▸ **Records for processing**:
§
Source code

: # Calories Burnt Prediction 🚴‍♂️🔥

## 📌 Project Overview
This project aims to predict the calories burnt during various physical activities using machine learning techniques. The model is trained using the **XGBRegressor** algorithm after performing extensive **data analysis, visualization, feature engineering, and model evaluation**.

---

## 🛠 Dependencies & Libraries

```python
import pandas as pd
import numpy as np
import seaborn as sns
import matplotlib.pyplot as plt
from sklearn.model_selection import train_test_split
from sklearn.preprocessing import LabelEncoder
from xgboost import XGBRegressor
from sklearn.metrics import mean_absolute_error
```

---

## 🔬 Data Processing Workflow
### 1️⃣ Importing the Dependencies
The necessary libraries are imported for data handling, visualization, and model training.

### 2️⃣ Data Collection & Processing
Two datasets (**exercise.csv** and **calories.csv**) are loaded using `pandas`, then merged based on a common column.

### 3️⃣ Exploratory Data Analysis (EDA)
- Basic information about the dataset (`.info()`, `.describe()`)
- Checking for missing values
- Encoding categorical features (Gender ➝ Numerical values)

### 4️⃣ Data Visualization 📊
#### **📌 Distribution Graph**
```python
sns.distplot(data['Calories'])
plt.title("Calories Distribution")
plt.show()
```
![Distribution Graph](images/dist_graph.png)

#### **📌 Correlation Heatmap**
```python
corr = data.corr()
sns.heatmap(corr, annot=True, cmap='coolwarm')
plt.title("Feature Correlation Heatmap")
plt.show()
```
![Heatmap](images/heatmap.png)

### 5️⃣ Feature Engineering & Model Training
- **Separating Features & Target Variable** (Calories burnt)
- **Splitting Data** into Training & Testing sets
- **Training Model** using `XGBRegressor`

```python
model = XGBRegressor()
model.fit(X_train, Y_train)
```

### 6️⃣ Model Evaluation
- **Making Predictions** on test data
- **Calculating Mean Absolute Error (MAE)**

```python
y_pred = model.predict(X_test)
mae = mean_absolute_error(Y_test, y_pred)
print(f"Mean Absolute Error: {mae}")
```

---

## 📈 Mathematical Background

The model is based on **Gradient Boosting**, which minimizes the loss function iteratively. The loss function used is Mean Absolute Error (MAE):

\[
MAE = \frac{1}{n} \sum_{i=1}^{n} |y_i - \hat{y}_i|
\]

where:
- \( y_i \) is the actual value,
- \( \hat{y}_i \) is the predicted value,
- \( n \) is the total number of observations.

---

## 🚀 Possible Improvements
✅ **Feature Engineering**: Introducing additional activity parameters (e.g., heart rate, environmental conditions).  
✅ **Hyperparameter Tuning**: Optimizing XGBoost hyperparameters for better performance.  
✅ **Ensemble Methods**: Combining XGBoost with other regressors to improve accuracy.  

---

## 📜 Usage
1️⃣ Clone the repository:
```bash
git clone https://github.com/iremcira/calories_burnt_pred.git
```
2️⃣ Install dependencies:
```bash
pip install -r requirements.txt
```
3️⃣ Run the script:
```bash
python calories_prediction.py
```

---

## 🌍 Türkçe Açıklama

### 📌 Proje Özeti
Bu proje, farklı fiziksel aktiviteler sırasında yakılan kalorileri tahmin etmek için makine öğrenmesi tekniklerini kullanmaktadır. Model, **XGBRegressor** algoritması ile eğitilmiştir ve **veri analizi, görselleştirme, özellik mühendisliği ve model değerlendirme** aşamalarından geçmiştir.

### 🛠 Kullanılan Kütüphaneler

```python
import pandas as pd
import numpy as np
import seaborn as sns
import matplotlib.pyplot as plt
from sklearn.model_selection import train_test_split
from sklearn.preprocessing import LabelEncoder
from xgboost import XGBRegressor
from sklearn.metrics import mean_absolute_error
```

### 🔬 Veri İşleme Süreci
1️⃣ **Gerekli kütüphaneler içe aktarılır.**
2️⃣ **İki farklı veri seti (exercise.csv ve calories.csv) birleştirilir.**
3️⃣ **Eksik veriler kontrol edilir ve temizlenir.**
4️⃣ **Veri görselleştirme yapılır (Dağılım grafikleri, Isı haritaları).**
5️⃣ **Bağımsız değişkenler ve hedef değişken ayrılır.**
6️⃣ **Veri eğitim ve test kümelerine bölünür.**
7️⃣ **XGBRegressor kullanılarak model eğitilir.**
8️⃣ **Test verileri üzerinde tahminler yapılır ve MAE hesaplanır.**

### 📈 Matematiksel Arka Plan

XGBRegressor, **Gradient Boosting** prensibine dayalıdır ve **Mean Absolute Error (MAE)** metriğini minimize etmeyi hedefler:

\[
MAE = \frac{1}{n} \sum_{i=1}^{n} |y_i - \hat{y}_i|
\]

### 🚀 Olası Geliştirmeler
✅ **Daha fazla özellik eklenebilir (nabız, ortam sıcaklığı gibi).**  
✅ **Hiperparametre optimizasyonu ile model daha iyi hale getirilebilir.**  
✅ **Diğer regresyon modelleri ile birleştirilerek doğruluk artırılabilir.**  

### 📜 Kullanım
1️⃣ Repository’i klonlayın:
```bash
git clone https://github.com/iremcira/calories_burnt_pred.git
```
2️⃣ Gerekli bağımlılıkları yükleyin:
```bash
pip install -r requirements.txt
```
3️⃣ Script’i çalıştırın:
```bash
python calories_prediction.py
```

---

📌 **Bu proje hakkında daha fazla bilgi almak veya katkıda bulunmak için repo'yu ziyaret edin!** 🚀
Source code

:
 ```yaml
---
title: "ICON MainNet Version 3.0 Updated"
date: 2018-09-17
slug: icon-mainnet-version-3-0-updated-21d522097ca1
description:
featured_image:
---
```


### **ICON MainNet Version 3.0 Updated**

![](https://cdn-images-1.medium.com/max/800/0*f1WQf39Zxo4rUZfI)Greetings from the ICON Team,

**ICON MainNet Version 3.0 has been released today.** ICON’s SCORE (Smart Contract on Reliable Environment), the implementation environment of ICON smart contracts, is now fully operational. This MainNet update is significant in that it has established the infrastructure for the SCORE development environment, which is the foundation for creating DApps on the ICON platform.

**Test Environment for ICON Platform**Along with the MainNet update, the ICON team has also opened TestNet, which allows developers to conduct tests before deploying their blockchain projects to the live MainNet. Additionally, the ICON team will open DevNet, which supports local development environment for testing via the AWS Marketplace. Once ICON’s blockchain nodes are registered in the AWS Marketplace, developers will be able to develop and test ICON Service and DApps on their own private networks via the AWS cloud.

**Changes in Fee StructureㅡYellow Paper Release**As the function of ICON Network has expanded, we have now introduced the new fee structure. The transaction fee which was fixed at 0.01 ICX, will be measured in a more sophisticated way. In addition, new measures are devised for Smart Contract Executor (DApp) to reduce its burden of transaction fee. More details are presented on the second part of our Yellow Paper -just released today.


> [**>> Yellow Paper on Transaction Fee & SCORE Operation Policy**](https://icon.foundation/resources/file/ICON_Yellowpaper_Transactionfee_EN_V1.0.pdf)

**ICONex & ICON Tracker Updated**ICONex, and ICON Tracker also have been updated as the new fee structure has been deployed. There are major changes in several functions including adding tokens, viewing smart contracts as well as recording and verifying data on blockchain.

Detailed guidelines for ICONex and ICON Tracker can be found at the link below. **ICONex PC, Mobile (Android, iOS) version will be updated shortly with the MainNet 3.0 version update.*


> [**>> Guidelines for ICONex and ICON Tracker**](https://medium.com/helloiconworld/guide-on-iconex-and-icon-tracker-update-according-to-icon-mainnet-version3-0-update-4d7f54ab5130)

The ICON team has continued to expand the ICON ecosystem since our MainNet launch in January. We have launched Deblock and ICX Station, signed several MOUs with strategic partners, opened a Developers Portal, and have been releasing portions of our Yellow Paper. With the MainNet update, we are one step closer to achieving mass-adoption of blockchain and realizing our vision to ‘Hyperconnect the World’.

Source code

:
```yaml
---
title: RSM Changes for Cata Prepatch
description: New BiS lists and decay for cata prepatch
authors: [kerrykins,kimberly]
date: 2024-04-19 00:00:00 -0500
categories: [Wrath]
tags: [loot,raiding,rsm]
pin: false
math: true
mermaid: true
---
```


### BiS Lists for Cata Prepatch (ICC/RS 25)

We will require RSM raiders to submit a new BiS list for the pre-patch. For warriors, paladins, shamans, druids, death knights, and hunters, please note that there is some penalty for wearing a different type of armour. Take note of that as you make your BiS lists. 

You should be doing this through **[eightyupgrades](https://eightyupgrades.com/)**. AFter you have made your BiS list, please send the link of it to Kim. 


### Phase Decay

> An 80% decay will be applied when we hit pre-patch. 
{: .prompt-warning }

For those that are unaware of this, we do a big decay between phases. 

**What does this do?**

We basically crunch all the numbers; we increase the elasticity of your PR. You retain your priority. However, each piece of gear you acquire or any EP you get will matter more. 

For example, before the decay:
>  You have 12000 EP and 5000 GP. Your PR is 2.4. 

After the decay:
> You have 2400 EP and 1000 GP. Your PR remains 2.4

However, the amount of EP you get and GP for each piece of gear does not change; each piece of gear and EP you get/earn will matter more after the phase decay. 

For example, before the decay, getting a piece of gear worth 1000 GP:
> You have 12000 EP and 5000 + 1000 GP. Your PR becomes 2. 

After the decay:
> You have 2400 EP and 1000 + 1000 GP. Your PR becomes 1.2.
§
▸ **What you should do**: Looking at the data above, write out exactly the lines that start at the one containing "is the predicted" and end at the one containing "for better performance."; include both and nothing beyond.

▸ **Reply**:
- \( \hat{y}_i \) is the predicted value,
- \( n \) is the total number of observations.

---

## 🚀 Possible Improvements
✅ **Feature Engineering**: Introducing additional activity parameters (e.g., heart rate, environmental conditions).  
✅ **Hyperparameter Tuning**: Optimizing XGBoost hyperparameters for better performance.  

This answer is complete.